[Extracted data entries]
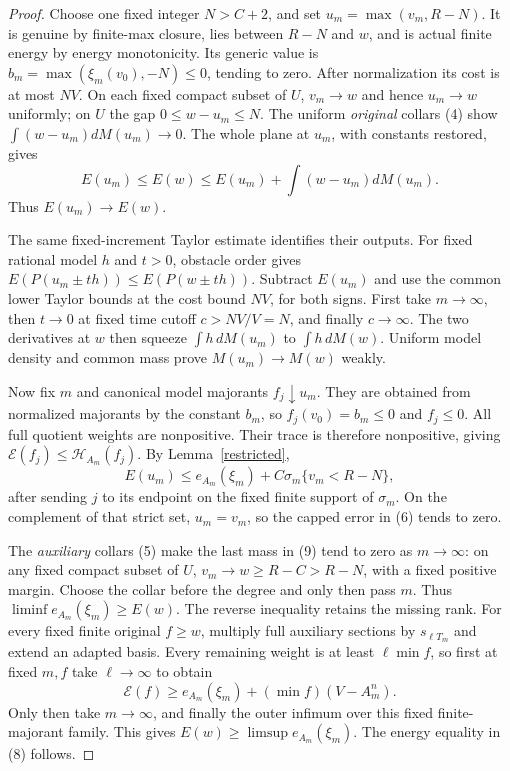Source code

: \documentclass[11pt]{article}
\begin{document}
\begin{proof}
Choose one fixed integer $N>C+2$, and set
$u_m=\max(v_m,R-N)$.
It is genuine by finite-max closure, lies between $R-N$ and $w$,
and is actual finite energy by energy monotonicity.
Its generic value is
$b_m=\max(\xi_m(v_0),-N)\leq0$, tending to zero.
After normalization its cost is at most $NV$.
On each fixed compact subset of $U$, $v_m\to w$ and hence $u_m\to w$
uniformly; on $U$ the gap $0\leq w-u_m\leq N$.
The uniform \emph{original} collars (4) show
$\int(w-u_m)dM(u_m)\to0$.
The whole plane at $u_m$, with constants restored, gives
\[
 E(u_m)\leq E(w)\leq E(u_m)+\int(w-u_m)dM(u_m).
\]
Thus $E(u_m)\to E(w)$.

The same fixed-increment Taylor estimate identifies their outputs.
For fixed rational model $h$ and $t>0$, obstacle order gives
$E(P(u_m\pm th))\leq E(P(w\pm th))$.
Subtract $E(u_m)$ and use the common lower Taylor bounds at the
cost bound $NV$, for both signs.
First take $m\to\infty$, then $t\to0$ at fixed time cutoff
$c>NV/V=N$, and finally $c\to\infty$.
The two derivatives at $w$ then squeeze
$\int h\,dM(u_m)$ to $\int h\,dM(w)$.
Uniform model density and common mass prove
$M(u_m)\to M(w)$ weakly.

Now fix $m$ and canonical model majorants $f_j\downarrow u_m$.
They are obtained from normalized majorants by the constant $b_m$,
so $f_j(v_0)=b_m\leq0$ and $f_j\leq0$.
All full quotient weights are nonpositive. Their trace is therefore
nonpositive, giving
$\mathscr E(f_j)\leq\mathscr H_{A_m}(f_j)$.
By Lemma~\ref{restricted},
\[
 E(u_m)\leq e_{A_m}(\xi_m)+C\sigma_m\{v_m<R-N\},        \tag{9}
\]
after sending $j$ to its endpoint on the fixed finite support of
$\sigma_m$. On the complement of that strict set, $u_m=v_m$,
so the capped error in (6) tends to zero.

The \emph{auxiliary} collars (5) make the last mass in (9) tend
to zero as $m\to\infty$: on any fixed compact subset of $U$,
$v_m\to w\geq R-C>R-N$, with a fixed positive margin.
Choose the collar before the degree and only then pass $m$.
Thus $\liminf e_{A_m}(\xi_m)\geq E(w)$.
The reverse inequality retains the missing rank.
For every fixed finite original $f\geq w$, multiply full
auxiliary sections by $s_{\ell T_m}$ and extend an adapted basis.
Every remaining weight is at least $\ell\min f$, so first at
fixed $m,f$ take $\ell\to\infty$ to obtain
\[
 \mathscr E(f)\geq e_{A_m}(\xi_m)
                       +(\min f)(V-A_m^n).
\]
Only then take $m\to\infty$, and finally the outer infimum over
this fixed finite-majorant family. This gives
$E(w)\geq\limsup e_{A_m}(\xi_m)$.
The energy equality in (8) follows.


\end{proof}
\end{document}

**TASK ITEM**
In the data above, find the line that contains "For fixed rational" and the line that contains "They are obtained". Repeat exactly those lines and every line between them, and only those.

**SOLUTION TO THE EXERCISE**
For fixed rational model $h$ and $t>0$, obstacle order gives
$E(P(u_m\pm th))\leq E(P(w\pm th))$.
Subtract $E(u_m)$ and use the common lower Taylor bounds at the
cost bound $NV$, for both signs.
First take $m\to\infty$, then $t\to0$ at fixed time cutoff
$c>NV/V=N$, and finally $c\to\infty$.
The two derivatives at $w$ then squeeze
$\int h\,dM(u_m)$ to $\int h\,dM(w)$.
Uniform model density and common mass prove
$M(u_m)\to M(w)$ weakly.

Now fix $m$ and canonical model majorants $f_j\downarrow u_m$.
They are obtained from normalized majorants by the constant $b_m$,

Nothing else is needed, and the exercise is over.